The amount of cholesterol in a single large egg has decreased by 14 percent according to the new United States Department of Agriculture (USDA) nutrition data*. Consuming an egg a day fits easily within dietary guidance, which recommends limiting cholesterol consumption to 300 mg per day.

 

Eggs now contain 41 IU of vitamin D, which is an increase of 64 percent from 2002. Eggs are one of the few foods that are a naturally good source of vitamin D, meaning that one egg provides at least 10 percent of the Recommended Daily Allowance (RDA). Vitamin D plays an important role in calcium absorption, helping to form and maintain strong bones.
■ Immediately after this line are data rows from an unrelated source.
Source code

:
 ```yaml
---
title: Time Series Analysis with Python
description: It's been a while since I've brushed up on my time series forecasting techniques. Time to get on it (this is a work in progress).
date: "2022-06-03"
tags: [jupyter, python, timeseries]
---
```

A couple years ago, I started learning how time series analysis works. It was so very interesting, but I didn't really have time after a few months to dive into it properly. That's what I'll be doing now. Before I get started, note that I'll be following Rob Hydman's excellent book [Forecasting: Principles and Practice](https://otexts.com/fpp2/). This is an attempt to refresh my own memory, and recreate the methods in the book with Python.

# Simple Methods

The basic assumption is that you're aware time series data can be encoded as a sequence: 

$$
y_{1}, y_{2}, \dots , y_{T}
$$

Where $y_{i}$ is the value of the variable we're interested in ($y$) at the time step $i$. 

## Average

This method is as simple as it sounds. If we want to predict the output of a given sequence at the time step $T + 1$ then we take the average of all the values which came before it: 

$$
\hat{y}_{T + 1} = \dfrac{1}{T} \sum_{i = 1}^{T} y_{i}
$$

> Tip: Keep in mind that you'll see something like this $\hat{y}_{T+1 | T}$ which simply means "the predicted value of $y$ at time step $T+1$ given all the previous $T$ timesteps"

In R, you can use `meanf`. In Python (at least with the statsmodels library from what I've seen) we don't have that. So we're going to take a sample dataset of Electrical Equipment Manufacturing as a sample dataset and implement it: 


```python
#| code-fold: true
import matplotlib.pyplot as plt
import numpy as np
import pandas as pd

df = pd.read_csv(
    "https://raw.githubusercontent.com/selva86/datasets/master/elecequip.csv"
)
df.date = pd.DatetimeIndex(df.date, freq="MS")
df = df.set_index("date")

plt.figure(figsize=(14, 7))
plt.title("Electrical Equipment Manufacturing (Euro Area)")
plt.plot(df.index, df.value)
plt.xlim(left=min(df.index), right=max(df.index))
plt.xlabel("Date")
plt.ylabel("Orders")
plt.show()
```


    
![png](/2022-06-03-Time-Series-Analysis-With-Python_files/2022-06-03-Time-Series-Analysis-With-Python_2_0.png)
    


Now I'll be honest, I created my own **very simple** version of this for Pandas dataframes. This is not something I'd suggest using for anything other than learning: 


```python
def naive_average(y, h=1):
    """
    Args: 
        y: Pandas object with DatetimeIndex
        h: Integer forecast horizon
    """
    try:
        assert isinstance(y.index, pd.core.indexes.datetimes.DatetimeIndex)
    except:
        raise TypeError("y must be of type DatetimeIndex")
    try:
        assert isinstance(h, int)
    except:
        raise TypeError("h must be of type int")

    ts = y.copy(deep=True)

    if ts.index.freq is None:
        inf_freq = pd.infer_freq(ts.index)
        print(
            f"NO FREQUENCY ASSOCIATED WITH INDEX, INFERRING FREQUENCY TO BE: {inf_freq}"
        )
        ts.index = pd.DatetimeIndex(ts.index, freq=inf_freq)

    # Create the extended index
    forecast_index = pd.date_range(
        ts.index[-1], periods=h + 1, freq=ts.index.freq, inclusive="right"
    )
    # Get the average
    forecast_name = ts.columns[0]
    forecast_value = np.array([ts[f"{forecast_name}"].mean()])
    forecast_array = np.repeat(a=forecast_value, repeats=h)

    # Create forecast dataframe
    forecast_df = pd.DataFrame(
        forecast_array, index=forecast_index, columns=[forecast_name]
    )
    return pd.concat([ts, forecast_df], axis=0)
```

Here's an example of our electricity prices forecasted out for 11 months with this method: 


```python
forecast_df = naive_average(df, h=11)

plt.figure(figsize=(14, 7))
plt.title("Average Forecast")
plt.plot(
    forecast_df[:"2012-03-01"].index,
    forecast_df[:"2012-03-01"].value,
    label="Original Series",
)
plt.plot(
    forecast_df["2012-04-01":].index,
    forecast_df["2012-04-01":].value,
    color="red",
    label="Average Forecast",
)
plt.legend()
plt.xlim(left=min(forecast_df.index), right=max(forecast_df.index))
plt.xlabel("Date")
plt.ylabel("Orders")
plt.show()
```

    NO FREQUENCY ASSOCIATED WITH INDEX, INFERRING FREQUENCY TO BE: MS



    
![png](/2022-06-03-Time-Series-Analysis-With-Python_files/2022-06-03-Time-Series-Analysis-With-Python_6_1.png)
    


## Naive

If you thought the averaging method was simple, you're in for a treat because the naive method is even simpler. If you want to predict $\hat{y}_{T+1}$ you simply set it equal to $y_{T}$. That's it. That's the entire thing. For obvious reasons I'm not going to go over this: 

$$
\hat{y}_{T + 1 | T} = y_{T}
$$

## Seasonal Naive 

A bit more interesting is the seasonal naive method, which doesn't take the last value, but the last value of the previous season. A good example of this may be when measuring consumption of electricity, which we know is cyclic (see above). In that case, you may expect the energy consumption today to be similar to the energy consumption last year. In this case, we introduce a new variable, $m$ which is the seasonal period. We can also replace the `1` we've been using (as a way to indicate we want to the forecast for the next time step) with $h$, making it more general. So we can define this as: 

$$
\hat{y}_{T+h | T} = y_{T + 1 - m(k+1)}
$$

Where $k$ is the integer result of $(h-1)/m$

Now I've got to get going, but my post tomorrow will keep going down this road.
The amount of protein in one large egg – 6 grams of protein or 12 percent of the Recommended Daily Value – remains the same, and the protein in eggs is one of the highest quality proteins found in any food. Eggs are all?natural, and one egg has lots of vitamins and minerals all for 70 calories. The nutrients in eggs can play a role in weight management, muscle strength, healthy pregnancy, brain function, eye health and more. At less than 15 cents apiece, eggs are an affordable and delicious breakfast option.

*In 2010, a random sample of regular shell eggs was collected from locations across the country to analyze the nutrient content of eggs. The testing procedure was last completed with eggs in 2002, and while most nutrients remained similar to those values, cholesterol decreased by 14% and vitamin D increased by 64% from 2002 values.

 

Jughandle is in the process of starting a back yard chicken coop with a starting flock of 6 chickens.  That should get me between 1 1/2 to 2 dozen eggs per week.  By the way, if you don’t like to hear that constant crow of the rooster, don’t get one.  You don’t need a rooster to have chickens lay eggs.